• _TASK REQUIREMENTS_: Search the records below for the line containing "- I have a good command of **Machine". Write out that line and every line after it exactly as written.

• _EXERCISE MATERIAL_:

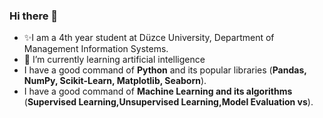 ### Hi there 👋
- ✨I am a 4th year student at Düzce University, Department of Management Information Systems.
- 🌱 I’m currently learning artificial intelligence
- I have a good command of **Python** and its popular libraries (**Pandas, NumPy, Scikit-Learn, Matplotlib, Seaborn**).
- I have a good command of **Machine Learning and its algorithms** (**Supervised Learning,Unsupervised Learning,Model Evaluation vs**).


<!--
**beyzanrgulec/beyzanrgulec** is a ✨ _special_ ✨ repository because its `README.md` (this file) appears on your GitHub profile.

Here are some ideas to get you started:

• _THE COMPLETED TASK_:
- I have a good command of **Machine Learning and its algorithms** (**Supervised Learning,Unsupervised Learning,Model Evaluation vs**).


<!--
**beyzanrgulec/beyzanrgulec** is a ✨ _special_ ✨ repository because its `README.md` (this file) appears on your GitHub profile.

Here are some ideas to get you started:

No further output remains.